A lot has been said but, in the end, I wonder why people don’t just read the poetry of two gallant soldiers and great writers who, one in the First World War and one in the Second, said all we have to hear to know that it is a terrible, almost unforgiveable thing for nations to fail so badly in government that their young people have to die for their countries.
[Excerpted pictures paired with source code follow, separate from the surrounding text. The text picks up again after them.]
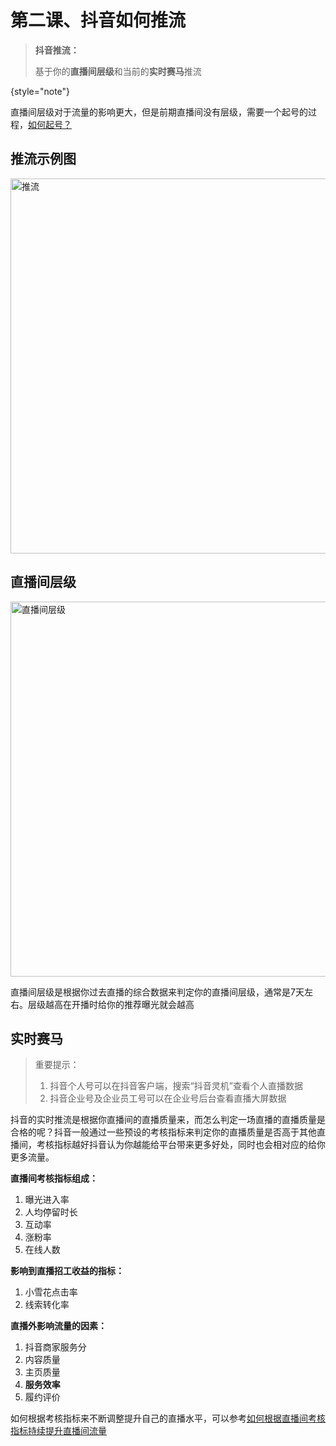 # 第二课、抖音如何推流

> **抖音推流：**
> 
> 基于你的**直播间层级**和当前的**实时赛马**推流
> 
{style="note"}

直播间层级对于流量的影响更大，但是前期直播间没有层级，需要一个起号的过程，[如何起号？](第四课、抖音新账号起号.md)

## 推流示例图

<img src="推流.png" alt="推流" width="600" border-effect="line"/>

## 直播间层级
<img src="直播间层级.png" alt="直播间层级" width="600" border-effect="line"/>

直播间层级是根据你过去直播的综合数据来判定你的直播间层级，通常是7天左右。层级越高在开播时给你的推荐曝光就会越高

## 实时赛马

> 重要提示：
> 1. 抖音个人号可以在抖音客户端，搜索“抖音灵机”查看个人直播数据
> 2. 抖音企业号及企业员工号可以在企业号后台查看直播大屏数据

抖音的实时推流是根据你直播间的直播质量来，而怎么判定一场直播的直播质量是合格的呢？抖音一般通过一些预设的考核指标来判定你的直播质量是否高于其他直播间，考核指标越好抖音认为你越能给平台带来更多好处，同时也会相对应的给你更多流量。

**直播间考核指标组成：**
1. 曝光进入率
2. 人均停留时长
3. 互动率
4. 涨粉率
5. 在线人数

**影响到直播招工收益的指标：**
1. 小雪花点击率
2. 线索转化率

**直播外影响流量的因素：**
1. 抖音商家服务分
2. 内容质量
3. 主页质量
4. **服务效率**
5. 履约评价

如何根据考核指标来不断调整提升自己的直播水平，可以参考[如何根据直播间考核指标持续提升直播间流量](第六课、抖音直播数据怎么看.md)



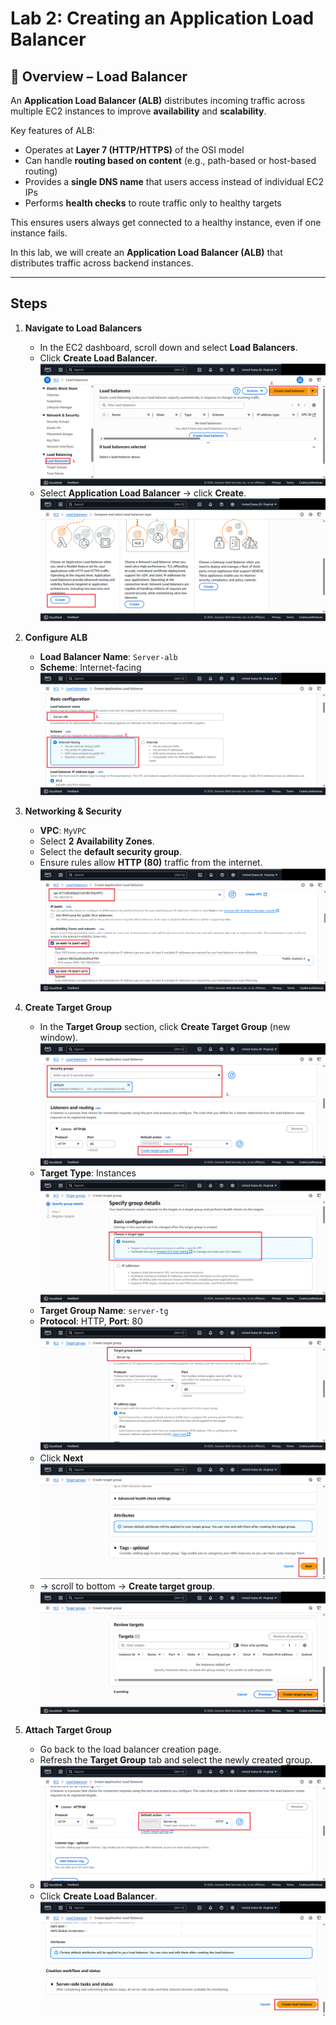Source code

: # Lab 2: Creating an Application Load Balancer

## 📝 Overview – Load Balancer

An **Application Load Balancer (ALB)** distributes incoming traffic across multiple EC2 instances to improve **availability** and **scalability**.  

Key features of ALB:
- Operates at **Layer 7 (HTTP/HTTPS)** of the OSI model  
- Can handle **routing based on content** (e.g., path-based or host-based routing)  
- Provides a **single DNS name** that users access instead of individual EC2 IPs  
- Performs **health checks** to route traffic only to healthy targets  

This ensures users always get connected to a healthy instance, even if one instance fails.


In this lab, we will create an **Application Load Balancer (ALB)** that distributes traffic across backend instances.

---

## Steps

1. **Navigate to Load Balancers**
   - In the EC2 dashboard, scroll down and select **Load Balancers**.
   - Click **Create Load Balancer**.
     ![](./media/lb-step1.png)
   - Select **Application Load Balancer** → click **Create**.  
   ![](./media/lb-step2.png)

2. **Configure ALB**
   - **Load Balancer Name**: `Server-alb`
   - **Scheme**: Internet-facing  
   ![](./media/lb-step3.png)

3. **Networking & Security**
   - **VPC**: `MyVPC`
   - Select **2 Availability Zones**.
   - Select the **default security group**.
   - Ensure rules allow **HTTP (80)** traffic from the internet.  
   ![](./media/lb-step4.png)

4. **Create Target Group**
   - In the **Target Group** section, click **Create Target Group** (new window).
     ![](./media/lb-step5.png)
   - **Target Type**: Instances
     ![](./media/lb-step6.png)
   - **Target Group Name**: `server-tg`  
   - **Protocol**: HTTP, **Port**: 80
     ![](./media/lb-step7.png)
   - Click **Next**
   ![](./media/lb-step8.png)
   - → scroll to bottom → **Create target group**.  
   ![](./media/lb-step9.png)

5. **Attach Target Group**
   - Go back to the load balancer creation page.
   - Refresh the **Target Group** tab and select the newly created group.
   - ![](./media/lb-step10.png)
   - Click **Create Load Balancer**.
     ![](./media/lb-step11.png)
   
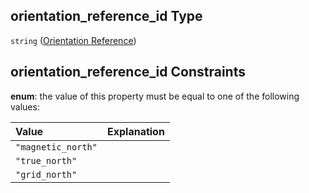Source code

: ## orientation_reference_id Type

`string` ([Orientation Reference](iea43_wra_data_model-properties-measurement-location-measurement-location-properties-vertical-profiler-properties-vertical-profiler-properties-properties-orientation-reference.md))

## orientation_reference_id Constraints

**enum**: the value of this property must be equal to one of the following values:

| Value              | Explanation |
| :----------------- | ----------- |
| `"magnetic_north"` |             |
| `"true_north"`     |             |
| `"grid_north"`     |             |
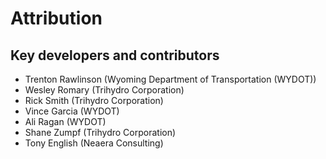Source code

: # Attribution

## Key developers and contributors
+ Trenton Rawlinson (Wyoming Department of Transportation (WYDOT))
+ Wesley Romary (Trihydro Corporation)
+ Rick Smith (Trihydro Corporation)
+ Vince Garcia (WYDOT)
+ Ali Ragan (WYDOT)
+ Shane Zumpf (Trihydro Corporation)
+ Tony English (Neaera Consulting)
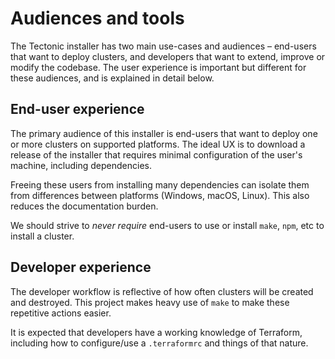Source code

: # Audiences and tools

The Tectonic installer has two main use-cases and audiences – end-users that want to deploy clusters, and developers that want to extend, improve or modify the codebase. The user experience is important but different for these audiences, and is explained in detail below.

## End-user experience

The primary audience of this installer is end-users that want to deploy one or more clusters on supported platforms. The ideal UX is to download a release of the installer that requires minimal configuration of the user's machine, including dependencies.

Freeing these users from installing many dependencies can isolate them from differences between platforms (Windows, macOS, Linux). This also reduces the documentation burden.

We should strive to _never require_ end-users to use or install `make`, `npm`, etc to install a cluster.

## Developer experience

The developer workflow is reflective of how often clusters will be created and destroyed. This project makes heavy use of `make` to make these repetitive actions easier.

It is expected that developers have a working knowledge of Terraform, including how to configure/use a `.terraformrc` and things of that nature.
Wilfred Owen and Keith Douglas were brave young men and brilliant soldiers and yet their voices echo down the decades and will do so for centuries telling us to find a better way to do things. It is at times such as these that poetry speaks to us all.
Wilfred Owen
Wilfred Owen, aged 25, was buried in Ors Community Cemetery, France in 1918
Keith Douglas
How To Kill
Under the parabola of a ball,
a child turning into a man,
I looked into the air too long.
The ball fell in my hand, it sang
in the closed fist: Open Open
Behold a gift designed to kill.
Now in my dial of glass appears
the soldier who is going to die.
He smiles, and moves about in ways
his mother knows, habits of his.
The wires touch his face: I cry
NOW. Death, like a familiar, hears
And look, has made a man of dust
of a man of flesh. This sorcery
I do. Being damned, I am amused
to see the centre of love diffused
and the wave of love travel into vacancy.
How easy it is to make a ghost.
The weightless mosquito touches
her tiny shadow on the stone,
and with how like, how infinite
a lightness, man and shadow meet.
They fuse. A shadow is a man
when the mosquito death approaches.
Keith Douglas 1920-1944
Keith Douglas, aged 24, was buried in Tilly-sur-Seulles War cemetery, France in 1944.